The recurrent laryngeal nerves are prone to injury during lymphadenectomy due to their slenderness and frequent variation in anatomy. Adequate exposure of the nerve is mandatory when dissecting the lymph nodes that are alongside it. To better protect these nerves, the dissection should begin from the starting point where the right recurrent laryngeal nerve branches off from the vagus nerve, and the left recurrent nerve curves around the aortic arch. To preserve the blood supply to the nerve, extensive dissection of the epineurium should be avoided when resecting the surrounding lymph nodes. If energy devices, such as electric cautery or harmonic scalpel, are used, they should be kept at a safe distance away from the nerve to avoid thermal damage to the nerve. “Cold weapons”, such as scissors or blunt dissection instruments, are helpful in this area.
Special care should be taken not to injure the membranous trachea or the main bronchus when removing the paratracheal and subcarinal lymph nodes. Again, when energy devices are used, efforts should be made to avoid thermal damage to the tracheal membrane. The working blade of the harmonic scalpel should be kept away from the trachea and bronchus, and the device should be used with intermittent cooling to avoid overheating. En bloc resection of the lymph nodes is recommended. In addition to the oncological principle of radical resection, a fragmented lymph node or bleeding may obscure the surgical vision field and lead to inadvertent injury to the neighboring structures (57). Similarly, branches of the esophageal and bronchial arteries often extend under the lower pulmonary ligament, tracheal carina, aortic arch, and right subclavian artery. Therefore, these small artery branches should be carefully handled before removing the lymph nodes so as to avoid bleeding and ensuring clear dissection.
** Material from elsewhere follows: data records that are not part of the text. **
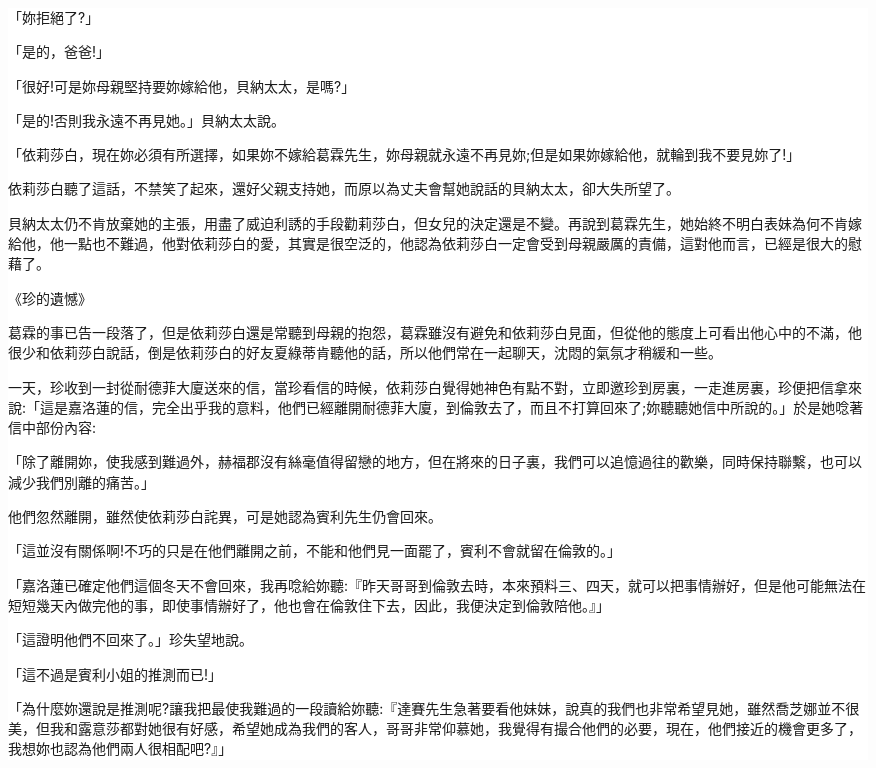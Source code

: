 
「妳拒絕了?」



「是的，爸爸!」



「很好!可是妳母親堅持要妳嫁給他，貝納太太，是嗎?」



「是的!否則我永遠不再見她。」貝納太太說。



「依莉莎白，現在妳必須有所選擇，如果妳不嫁給葛霖先生，妳母親就永遠不再見妳;但是如果妳嫁給他，就輪到我不要見妳了!」



依莉莎白聽了這話，不禁笑了起來，還好父親支持她，而原以為丈夫會幫她說話的貝納太太，卻大失所望了。



貝納太太仍不肯放棄她的主張，用盡了威迫利誘的手段勸莉莎白，但女兒的決定還是不變。再說到葛霖先生，她始終不明白表妹為何不肯嫁給他，他一點也不難過，他對依莉莎白的愛，其實是很空泛的，他認為依莉莎白一定會受到母親嚴厲的責備，這對他而言，已經是很大的慰藉了。



《珍的遺憾》



葛霖的事已告一段落了，但是依莉莎白還是常聽到母親的抱怨，葛霖雖沒有避免和依莉莎白見面，但從他的態度上可看出他心中的不滿，他很少和依莉莎白說話，倒是依莉莎白的好友夏綠蒂肯聽他的話，所以他們常在一起聊天，沈悶的氣氛才稍緩和一些。



一天，珍收到一封從耐德菲大廈送來的信，當珍看信的時候，依莉莎白覺得她神色有點不對，立即邀珍到房裏，一走進房裏，珍便把信拿來說:「這是嘉洛蓮的信，完全出乎我的意料，他們已經離開耐德菲大廈，到倫敦去了，而且不打算回來了;妳聽聽她信中所說的。」於是她唸著信中部份內容:



「除了離開妳，使我感到難過外，赫福郡沒有絲毫值得留戀的地方，但在將來的日子裏，我們可以追憶過往的歡樂，同時保持聯繫，也可以減少我們別離的痛苦。」



他們忽然離開，雖然使依莉莎白詫異，可是她認為賓利先生仍會回來。



「這並沒有關係啊!不巧的只是在他們離開之前，不能和他們見一面罷了，賓利不會就留在倫敦的。」



「嘉洛蓮已確定他們這個冬天不會回來，我再唸給妳聽:『昨天哥哥到倫敦去時，本來預料三、四天，就可以把事情辦好，但是他可能無法在短短幾天內做完他的事，即使事情辦好了，他也會在倫敦住下去，因此，我便決定到倫敦陪他。』」



「這證明他們不回來了。」珍失望地說。



「這不過是賓利小姐的推測而已!」



「為什麼妳還說是推測呢?讓我把最使我難過的一段讀給妳聽:『達賽先生急著要看他妹妹，說真的我們也非常希望見她，雖然喬芝娜並不很美，但我和露意莎都對她很有好感，希望她成為我們的客人，哥哥非常仰慕她，我覺得有撮合他們的必要，現在，他們接近的機會更多了，我想妳也認為他們兩人很相配吧?』」


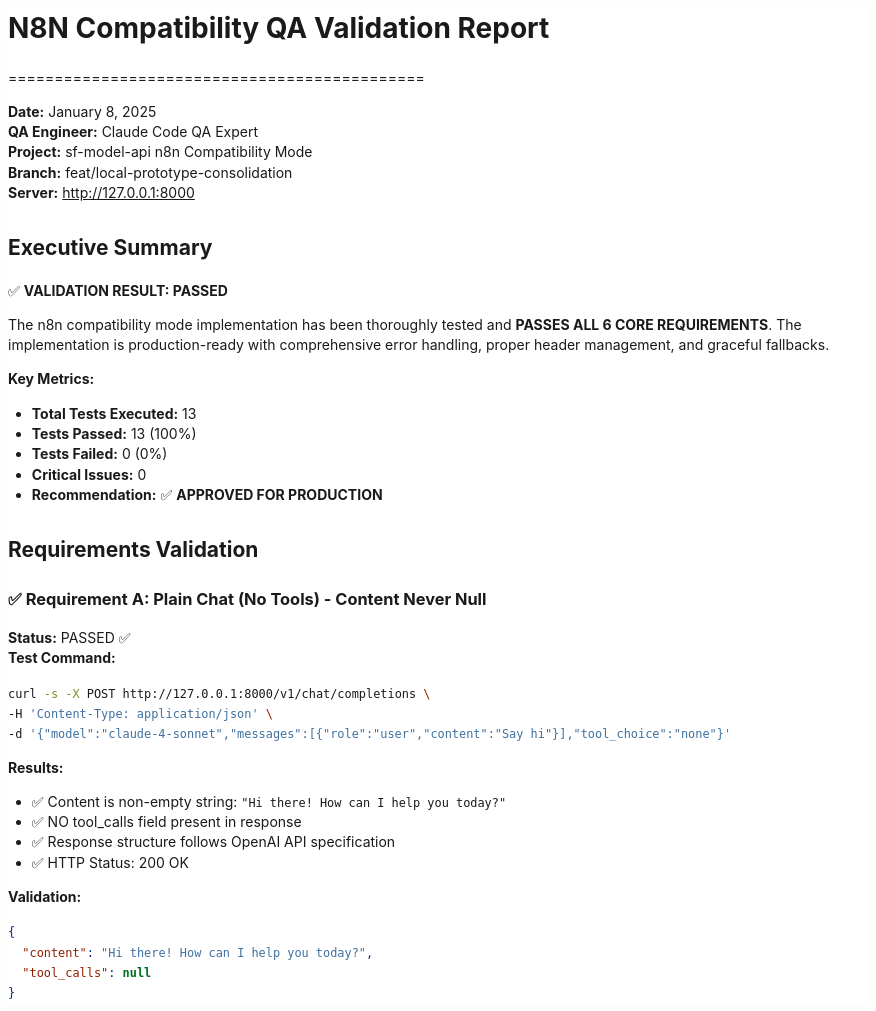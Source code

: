 # N8N Compatibility QA Validation Report
=============================================

**Date:** January 8, 2025  
**QA Engineer:** Claude Code QA Expert  
**Project:** sf-model-api n8n Compatibility Mode  
**Branch:** feat/local-prototype-consolidation  
**Server:** http://127.0.0.1:8000  

## Executive Summary

✅ **VALIDATION RESULT: PASSED**

The n8n compatibility mode implementation has been thoroughly tested and **PASSES ALL 6 CORE REQUIREMENTS**. The implementation is production-ready with comprehensive error handling, proper header management, and graceful fallbacks.

**Key Metrics:**
- **Total Tests Executed:** 13
- **Tests Passed:** 13 (100%)  
- **Tests Failed:** 0 (0%)
- **Critical Issues:** 0
- **Recommendation:** ✅ **APPROVED FOR PRODUCTION**

## Requirements Validation

### ✅ Requirement A: Plain Chat (No Tools) - Content Never Null

**Status:** PASSED ✅  
**Test Command:**
```bash
curl -s -X POST http://127.0.0.1:8000/v1/chat/completions \
-H 'Content-Type: application/json' \
-d '{"model":"claude-4-sonnet","messages":[{"role":"user","content":"Say hi"}],"tool_choice":"none"}'
```

**Results:**
- ✅ Content is non-empty string: `"Hi there! How can I help you today?"`
- ✅ NO tool_calls field present in response
- ✅ Response structure follows OpenAI API specification
- ✅ HTTP Status: 200 OK

**Validation:**
```json
{
  "content": "Hi there! How can I help you today?",
  "tool_calls": null
}
```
Chylothorax, which happens more often after extensive lymphadenectomy, is an annoying or even life-threatening problem. Tiny lymphatic vessels can be closed with a harmonic scalpel, but injuries to larger lymphatics or the thoracic duct are the major causes of refractory chylothorax. Therefore, it is recommended that the thoracic duct should be clearly exposed during mediastinal lymphadenectomy and carefully examined upon the completion of dissection. If an injury is suspected, thoracic duct ligation near the hiatus should be performed.
Pulmonary complications are the most common functional morbidity and a leading cause of mortality immediately after esophagectomy. During surgery, care should be taken to avoid stretching or compressing of the lung parenchyma. It has been suggested that preserving the bronchial arteries and the pulmonary branches of the vagus nerves during the dissection of the subcarinal nodes may help reduce pulmonary complications after surgery. Strict restriction of the amount and the rate of fluid input are extremely helpful in preventing the occurrence of pulmonary edema and respiratory insufficiency.
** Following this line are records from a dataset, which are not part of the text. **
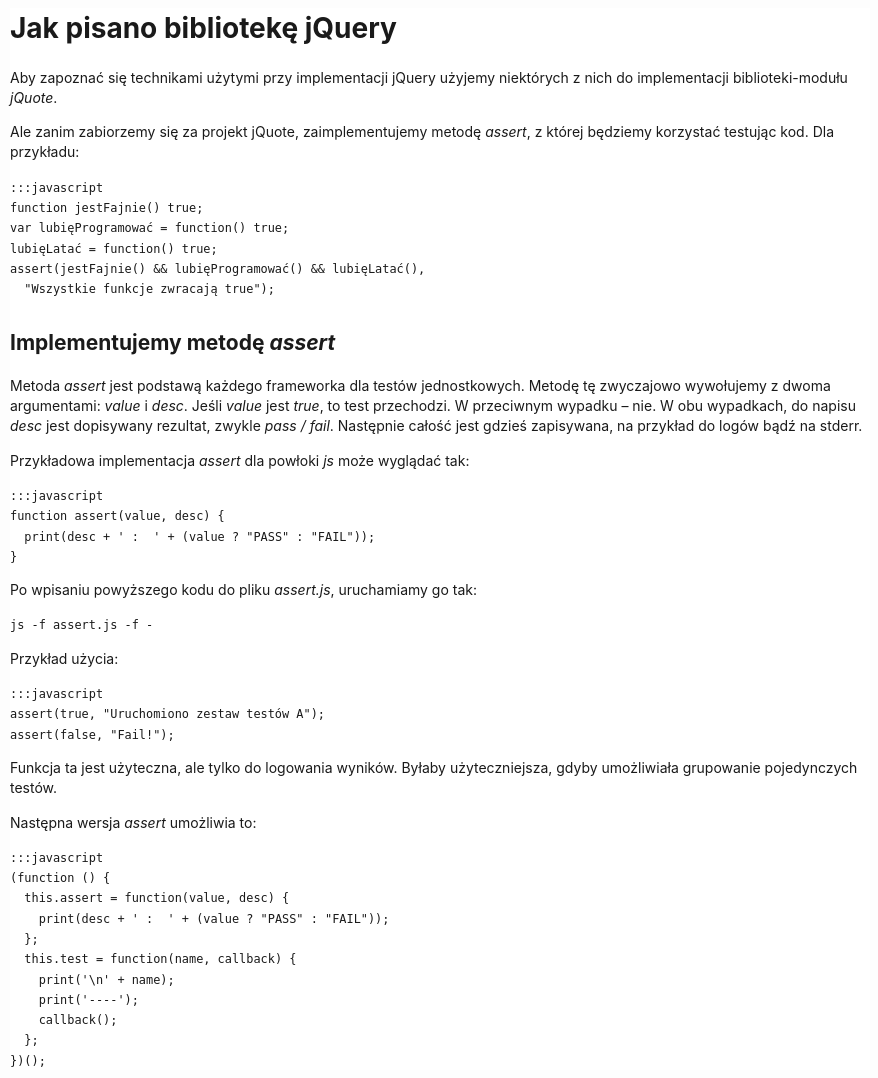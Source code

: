 
# Jak pisano bibliotekę jQuery

Aby zapoznać się technikami użytymi przy implementacji jQuery użyjemy
niektórych z nich do implementacji biblioteki-modułu *jQuote*.

Ale zanim zabiorzemy się za projekt jQuote,
zaimplementujemy metodę *assert*, z której będziemy korzystać
testując kod. Dla przykładu:

    :::javascript
    function jestFajnie() true;
    var lubięProgramować = function() true;
    lubięLatać = function() true;
    assert(jestFajnie() && lubięProgramować() && lubięLatać(),
      "Wszystkie funkcje zwracają true");


## Implementujemy metodę *assert*

Metoda *assert* jest podstawą każdego frameworka dla testów
jednostkowych. Metodę tę zwyczajowo wywołujemy z dwoma argumentami:
*value* i *desc*. Jeśli *value* jest *true*, to test
przechodzi. W przeciwnym wypadku – nie.
W obu wypadkach, do napisu *desc* jest dopisywany rezultat,
zwykle *pass / fail*. Następnie całość jest gdzieś zapisywana,
na przykład do logów bądź na stderr.

Przykładowa implementacja *assert* dla powłoki *js* może wyglądać tak:

    :::javascript
    function assert(value, desc) {
      print(desc + ' :  ' + (value ? "PASS" : "FAIL"));
    }

Po wpisaniu powyższego kodu do pliku *assert.js*, uruchamiamy go tak:

    js -f assert.js -f -

Przykład użycia:

    :::javascript
    assert(true, "Uruchomiono zestaw testów A");
    assert(false, "Fail!");

Funkcja ta jest użyteczna, ale tylko do logowania wyników.
Byłaby użyteczniejsza, gdyby umożliwiała grupowanie pojedynczych
testów.

Następna wersja *assert* umożliwia to:

    :::javascript
    (function () {
      this.assert = function(value, desc) {
        print(desc + ' :  ' + (value ? "PASS" : "FAIL"));
      };
      this.test = function(name, callback) {
        print('\n' + name);
        print('----');
        callback();
      };
    })();
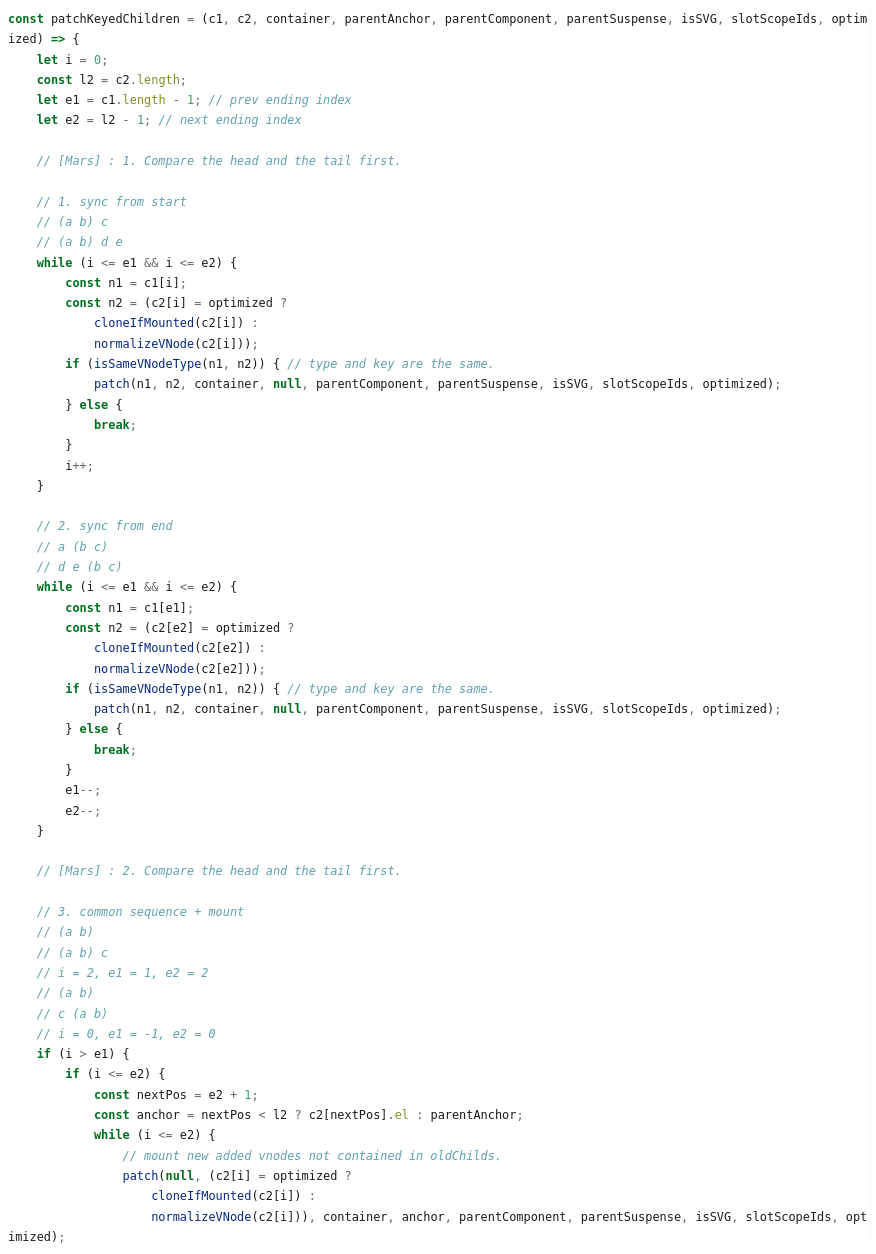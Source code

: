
```js
const patchKeyedChildren = (c1, c2, container, parentAnchor, parentComponent, parentSuspense, isSVG, slotScopeIds, optimized) => {
    let i = 0;
    const l2 = c2.length;
    let e1 = c1.length - 1; // prev ending index
    let e2 = l2 - 1; // next ending index

    // [Mars] : 1. Compare the head and the tail first.

    // 1. sync from start
    // (a b) c
    // (a b) d e
    while (i <= e1 && i <= e2) {
        const n1 = c1[i];
        const n2 = (c2[i] = optimized ?
            cloneIfMounted(c2[i]) :
            normalizeVNode(c2[i]));
        if (isSameVNodeType(n1, n2)) { // type and key are the same.
            patch(n1, n2, container, null, parentComponent, parentSuspense, isSVG, slotScopeIds, optimized);
        } else {
            break;
        }
        i++;
    }

    // 2. sync from end
    // a (b c)
    // d e (b c)
    while (i <= e1 && i <= e2) {
        const n1 = c1[e1];
        const n2 = (c2[e2] = optimized ?
            cloneIfMounted(c2[e2]) :
            normalizeVNode(c2[e2]));
        if (isSameVNodeType(n1, n2)) { // type and key are the same.
            patch(n1, n2, container, null, parentComponent, parentSuspense, isSVG, slotScopeIds, optimized);
        } else {
            break;
        }
        e1--;
        e2--;
    }

    // [Mars] : 2. Compare the head and the tail first.

    // 3. common sequence + mount
    // (a b)
    // (a b) c
    // i = 2, e1 = 1, e2 = 2
    // (a b)
    // c (a b)
    // i = 0, e1 = -1, e2 = 0
    if (i > e1) {
        if (i <= e2) {
            const nextPos = e2 + 1;
            const anchor = nextPos < l2 ? c2[nextPos].el : parentAnchor;
            while (i <= e2) {
                // mount new added vnodes not contained in oldChilds.
                patch(null, (c2[i] = optimized ?
                    cloneIfMounted(c2[i]) :
                    normalizeVNode(c2[i])), container, anchor, parentComponent, parentSuspense, isSVG, slotScopeIds, optimized);
```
Recommendation 5: when ensuring the extent and number of lymph nodes involved in dissection, care should be taken to avoid any inadvertent injury associated with extensive lymphadenectomy.
Lymph node dissection is an important step of radical resection for esophageal cancer. An appropriate lymphadenectomy can be helpful in obtaining accurate pathological staging, reducing the local recurrence, and improving postoperative survival. Standardized and reasonable dissection of lymph nodes based on the characteristics of lymphatic metastasis and biological behavior of tumors is indispensable to improve the efficacy of esophageal cancer surgery.
Conflicts of Interest: The authors have no conflicts of interest to declare.